§ PROBLEM DESCRIPTION:
After locating the line with "-3 Enemy Defense", reproduce that line and every one following it exactly, up to the end of the entries.

BEGIN GIVEN RECORDS

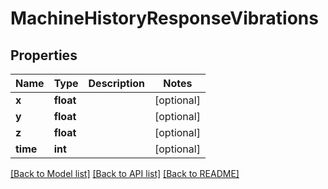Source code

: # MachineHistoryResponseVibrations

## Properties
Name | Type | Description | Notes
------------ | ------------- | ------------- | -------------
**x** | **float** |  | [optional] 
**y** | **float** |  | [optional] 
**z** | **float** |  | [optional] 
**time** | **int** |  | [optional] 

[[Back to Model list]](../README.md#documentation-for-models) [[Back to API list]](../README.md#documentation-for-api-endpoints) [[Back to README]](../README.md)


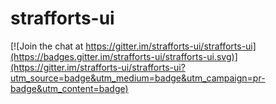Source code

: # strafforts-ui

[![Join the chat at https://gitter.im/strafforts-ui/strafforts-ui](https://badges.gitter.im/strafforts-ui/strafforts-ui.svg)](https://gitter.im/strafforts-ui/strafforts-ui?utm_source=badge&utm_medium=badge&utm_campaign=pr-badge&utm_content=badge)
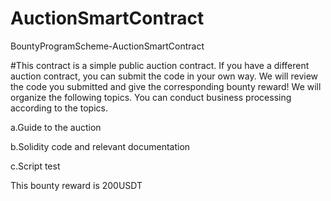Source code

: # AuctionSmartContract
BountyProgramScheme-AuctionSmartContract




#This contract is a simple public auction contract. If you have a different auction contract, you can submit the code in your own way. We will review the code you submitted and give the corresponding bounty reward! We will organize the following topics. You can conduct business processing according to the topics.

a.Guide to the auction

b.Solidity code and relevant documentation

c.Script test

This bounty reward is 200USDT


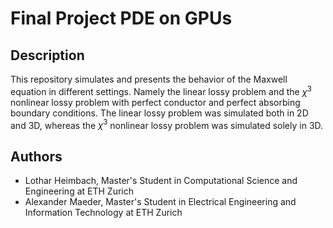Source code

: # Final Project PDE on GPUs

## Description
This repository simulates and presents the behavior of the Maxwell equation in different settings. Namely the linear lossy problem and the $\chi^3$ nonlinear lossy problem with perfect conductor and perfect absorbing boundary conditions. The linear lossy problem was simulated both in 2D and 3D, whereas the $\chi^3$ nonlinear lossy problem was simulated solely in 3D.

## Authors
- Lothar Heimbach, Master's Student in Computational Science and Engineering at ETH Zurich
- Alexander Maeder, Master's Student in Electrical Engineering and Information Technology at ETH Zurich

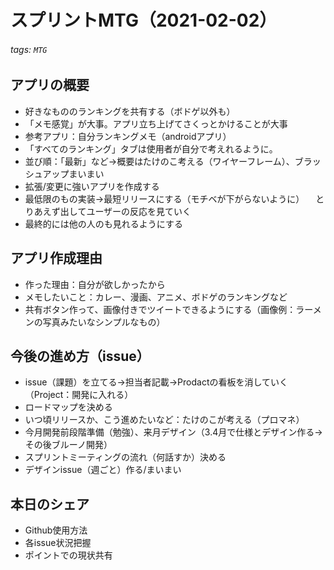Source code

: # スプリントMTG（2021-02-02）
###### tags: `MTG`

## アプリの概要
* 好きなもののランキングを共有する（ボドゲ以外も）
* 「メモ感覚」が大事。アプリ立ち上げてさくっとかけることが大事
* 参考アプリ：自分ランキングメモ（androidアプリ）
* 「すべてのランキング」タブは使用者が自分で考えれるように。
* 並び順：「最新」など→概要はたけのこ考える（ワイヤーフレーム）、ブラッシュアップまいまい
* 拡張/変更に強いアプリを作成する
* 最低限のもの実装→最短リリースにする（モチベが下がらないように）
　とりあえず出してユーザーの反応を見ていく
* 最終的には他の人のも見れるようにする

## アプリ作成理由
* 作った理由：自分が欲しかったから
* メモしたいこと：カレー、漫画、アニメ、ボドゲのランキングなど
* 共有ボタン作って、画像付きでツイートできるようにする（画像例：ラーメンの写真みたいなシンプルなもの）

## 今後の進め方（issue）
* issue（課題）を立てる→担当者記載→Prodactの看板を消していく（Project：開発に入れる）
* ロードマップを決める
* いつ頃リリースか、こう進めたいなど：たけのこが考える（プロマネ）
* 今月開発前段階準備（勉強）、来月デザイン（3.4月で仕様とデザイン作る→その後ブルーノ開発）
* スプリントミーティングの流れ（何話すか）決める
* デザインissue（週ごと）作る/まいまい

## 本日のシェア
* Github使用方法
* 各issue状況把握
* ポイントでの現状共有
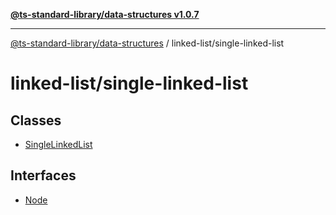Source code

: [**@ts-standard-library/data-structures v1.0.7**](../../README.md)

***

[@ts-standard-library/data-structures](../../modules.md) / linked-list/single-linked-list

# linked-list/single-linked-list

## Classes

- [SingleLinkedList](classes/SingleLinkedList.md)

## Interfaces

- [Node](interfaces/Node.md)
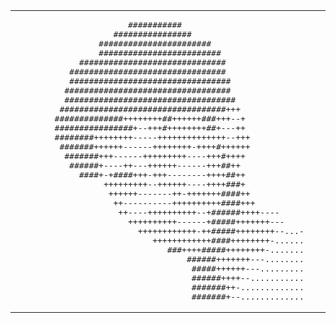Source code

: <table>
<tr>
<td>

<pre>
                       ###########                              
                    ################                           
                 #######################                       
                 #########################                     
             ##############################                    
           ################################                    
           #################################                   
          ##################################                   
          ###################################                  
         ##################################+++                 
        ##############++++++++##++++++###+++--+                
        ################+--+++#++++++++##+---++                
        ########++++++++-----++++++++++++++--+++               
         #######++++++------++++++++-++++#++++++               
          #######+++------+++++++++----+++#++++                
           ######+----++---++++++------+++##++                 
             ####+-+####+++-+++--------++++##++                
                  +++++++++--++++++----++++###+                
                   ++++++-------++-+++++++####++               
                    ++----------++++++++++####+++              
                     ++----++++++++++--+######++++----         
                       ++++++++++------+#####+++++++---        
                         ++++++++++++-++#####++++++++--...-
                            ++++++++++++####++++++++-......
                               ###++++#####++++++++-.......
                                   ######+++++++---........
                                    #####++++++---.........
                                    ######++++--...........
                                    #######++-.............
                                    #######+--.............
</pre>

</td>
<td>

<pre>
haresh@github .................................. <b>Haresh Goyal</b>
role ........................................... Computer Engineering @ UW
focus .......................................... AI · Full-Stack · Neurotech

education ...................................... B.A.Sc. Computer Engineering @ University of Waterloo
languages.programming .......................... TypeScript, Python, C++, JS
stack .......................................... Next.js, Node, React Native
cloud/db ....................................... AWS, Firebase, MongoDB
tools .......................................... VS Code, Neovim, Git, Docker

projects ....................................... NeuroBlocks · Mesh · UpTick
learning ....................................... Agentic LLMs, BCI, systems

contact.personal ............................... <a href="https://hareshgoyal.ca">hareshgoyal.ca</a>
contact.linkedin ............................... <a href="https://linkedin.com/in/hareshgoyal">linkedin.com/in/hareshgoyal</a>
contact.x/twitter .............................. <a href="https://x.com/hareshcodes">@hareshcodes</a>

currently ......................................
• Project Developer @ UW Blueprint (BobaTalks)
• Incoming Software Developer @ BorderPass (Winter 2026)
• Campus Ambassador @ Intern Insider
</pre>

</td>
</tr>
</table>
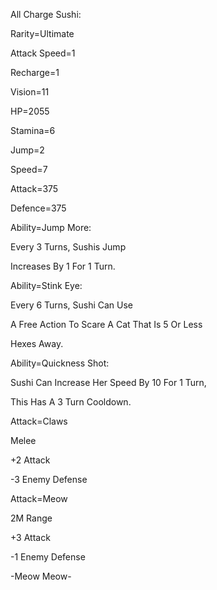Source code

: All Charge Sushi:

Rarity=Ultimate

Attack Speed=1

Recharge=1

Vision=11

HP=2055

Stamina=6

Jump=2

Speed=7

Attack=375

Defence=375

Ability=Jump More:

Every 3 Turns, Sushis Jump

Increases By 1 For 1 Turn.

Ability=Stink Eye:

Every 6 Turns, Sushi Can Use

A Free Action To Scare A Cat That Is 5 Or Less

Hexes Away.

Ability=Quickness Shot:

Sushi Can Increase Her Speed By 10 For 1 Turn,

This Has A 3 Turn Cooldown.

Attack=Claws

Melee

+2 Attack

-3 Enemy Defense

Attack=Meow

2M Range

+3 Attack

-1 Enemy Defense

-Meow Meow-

END GIVEN RECORDS

§ YOUR RESPONSE:
-3 Enemy Defense

Attack=Meow

2M Range

+3 Attack

-1 Enemy Defense

-Meow Meow-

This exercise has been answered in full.